[Dataset extract — start]

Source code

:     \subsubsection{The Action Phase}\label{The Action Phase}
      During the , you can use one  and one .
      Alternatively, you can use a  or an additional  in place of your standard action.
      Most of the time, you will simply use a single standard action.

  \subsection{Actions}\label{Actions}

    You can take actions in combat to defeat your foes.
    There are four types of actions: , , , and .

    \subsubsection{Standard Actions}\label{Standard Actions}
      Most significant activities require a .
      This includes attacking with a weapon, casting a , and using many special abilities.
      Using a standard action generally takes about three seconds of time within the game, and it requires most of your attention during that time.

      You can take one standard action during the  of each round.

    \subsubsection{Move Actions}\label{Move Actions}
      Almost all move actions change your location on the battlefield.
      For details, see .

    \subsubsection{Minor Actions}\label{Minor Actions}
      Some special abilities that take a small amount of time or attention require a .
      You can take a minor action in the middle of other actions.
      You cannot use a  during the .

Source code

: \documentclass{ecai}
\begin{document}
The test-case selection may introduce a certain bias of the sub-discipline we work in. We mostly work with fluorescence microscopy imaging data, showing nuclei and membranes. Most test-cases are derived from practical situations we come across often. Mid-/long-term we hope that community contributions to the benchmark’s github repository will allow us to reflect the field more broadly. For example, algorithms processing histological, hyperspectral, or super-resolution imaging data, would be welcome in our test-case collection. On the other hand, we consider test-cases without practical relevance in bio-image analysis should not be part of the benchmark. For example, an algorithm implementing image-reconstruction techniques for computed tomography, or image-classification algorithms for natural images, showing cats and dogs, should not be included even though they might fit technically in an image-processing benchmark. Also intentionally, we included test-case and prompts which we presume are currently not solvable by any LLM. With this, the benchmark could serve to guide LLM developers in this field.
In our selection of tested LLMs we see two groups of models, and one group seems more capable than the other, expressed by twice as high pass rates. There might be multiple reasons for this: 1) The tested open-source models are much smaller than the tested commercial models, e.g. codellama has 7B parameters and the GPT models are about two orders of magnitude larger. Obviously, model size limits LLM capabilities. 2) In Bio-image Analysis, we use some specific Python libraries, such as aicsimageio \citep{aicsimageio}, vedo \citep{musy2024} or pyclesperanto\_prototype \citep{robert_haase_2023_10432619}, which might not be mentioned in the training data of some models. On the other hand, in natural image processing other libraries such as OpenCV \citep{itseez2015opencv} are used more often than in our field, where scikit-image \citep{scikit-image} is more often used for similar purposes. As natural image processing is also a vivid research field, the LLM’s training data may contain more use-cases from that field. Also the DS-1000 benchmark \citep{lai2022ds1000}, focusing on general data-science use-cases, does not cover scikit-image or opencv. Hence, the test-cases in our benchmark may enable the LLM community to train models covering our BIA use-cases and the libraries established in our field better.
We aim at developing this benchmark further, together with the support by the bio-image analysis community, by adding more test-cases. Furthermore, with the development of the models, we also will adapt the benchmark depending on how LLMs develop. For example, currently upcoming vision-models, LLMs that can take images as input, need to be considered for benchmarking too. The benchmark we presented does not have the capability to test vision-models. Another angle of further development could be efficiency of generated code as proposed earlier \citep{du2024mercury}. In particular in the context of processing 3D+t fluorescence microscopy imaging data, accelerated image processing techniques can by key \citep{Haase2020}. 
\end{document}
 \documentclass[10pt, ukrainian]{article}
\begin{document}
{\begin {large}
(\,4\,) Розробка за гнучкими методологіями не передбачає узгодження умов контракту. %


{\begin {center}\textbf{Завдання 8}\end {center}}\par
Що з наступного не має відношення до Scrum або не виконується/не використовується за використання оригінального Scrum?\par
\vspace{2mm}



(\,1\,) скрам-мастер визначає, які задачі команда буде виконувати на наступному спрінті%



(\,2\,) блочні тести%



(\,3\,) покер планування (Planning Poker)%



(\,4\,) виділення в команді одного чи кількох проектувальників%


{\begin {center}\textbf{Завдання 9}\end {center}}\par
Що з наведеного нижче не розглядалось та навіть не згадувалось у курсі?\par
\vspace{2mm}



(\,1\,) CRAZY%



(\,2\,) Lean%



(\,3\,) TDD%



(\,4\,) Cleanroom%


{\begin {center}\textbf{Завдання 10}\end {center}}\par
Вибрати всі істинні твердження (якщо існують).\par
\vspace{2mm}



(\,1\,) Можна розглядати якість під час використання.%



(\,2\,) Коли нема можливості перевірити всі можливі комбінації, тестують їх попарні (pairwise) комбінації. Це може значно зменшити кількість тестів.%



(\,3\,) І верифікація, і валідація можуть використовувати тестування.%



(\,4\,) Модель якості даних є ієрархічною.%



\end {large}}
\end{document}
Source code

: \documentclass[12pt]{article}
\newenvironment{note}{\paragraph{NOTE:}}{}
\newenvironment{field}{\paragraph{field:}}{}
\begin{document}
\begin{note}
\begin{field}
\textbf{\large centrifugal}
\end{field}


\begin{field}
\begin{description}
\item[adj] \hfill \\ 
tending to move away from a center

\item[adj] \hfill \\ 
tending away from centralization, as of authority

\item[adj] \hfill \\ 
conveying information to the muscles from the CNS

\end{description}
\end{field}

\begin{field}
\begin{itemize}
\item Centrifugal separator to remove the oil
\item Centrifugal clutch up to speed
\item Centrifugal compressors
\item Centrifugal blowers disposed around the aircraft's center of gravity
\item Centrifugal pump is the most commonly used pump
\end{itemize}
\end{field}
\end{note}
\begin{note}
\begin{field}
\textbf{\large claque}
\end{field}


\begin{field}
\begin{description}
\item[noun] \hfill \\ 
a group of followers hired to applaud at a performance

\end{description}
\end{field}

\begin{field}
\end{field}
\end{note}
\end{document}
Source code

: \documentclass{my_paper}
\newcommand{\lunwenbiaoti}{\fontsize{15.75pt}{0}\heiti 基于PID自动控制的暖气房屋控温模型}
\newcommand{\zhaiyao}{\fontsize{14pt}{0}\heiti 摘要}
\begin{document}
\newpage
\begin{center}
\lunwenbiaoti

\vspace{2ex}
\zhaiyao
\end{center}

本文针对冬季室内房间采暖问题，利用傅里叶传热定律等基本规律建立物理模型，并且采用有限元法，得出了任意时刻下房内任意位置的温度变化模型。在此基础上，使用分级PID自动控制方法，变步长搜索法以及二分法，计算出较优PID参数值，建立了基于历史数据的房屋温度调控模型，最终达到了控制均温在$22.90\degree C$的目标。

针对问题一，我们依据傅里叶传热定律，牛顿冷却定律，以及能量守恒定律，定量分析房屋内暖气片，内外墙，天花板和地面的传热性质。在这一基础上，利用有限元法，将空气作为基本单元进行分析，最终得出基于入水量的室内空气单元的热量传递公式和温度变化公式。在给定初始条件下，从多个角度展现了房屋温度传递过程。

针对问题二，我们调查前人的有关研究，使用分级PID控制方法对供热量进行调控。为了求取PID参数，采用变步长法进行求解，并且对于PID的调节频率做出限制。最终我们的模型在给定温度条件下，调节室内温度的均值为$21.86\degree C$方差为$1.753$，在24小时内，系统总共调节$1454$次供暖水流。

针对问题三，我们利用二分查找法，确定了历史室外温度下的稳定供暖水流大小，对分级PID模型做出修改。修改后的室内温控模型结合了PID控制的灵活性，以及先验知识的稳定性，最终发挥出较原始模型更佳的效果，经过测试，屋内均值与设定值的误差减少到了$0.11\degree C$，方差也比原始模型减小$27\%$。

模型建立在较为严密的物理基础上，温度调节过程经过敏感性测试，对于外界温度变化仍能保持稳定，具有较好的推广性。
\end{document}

[Dataset extract — finish]

| About this task |
Considering the records above, how many lines hold "fontsize"? Please answer with only the number.

| Problem solution |
2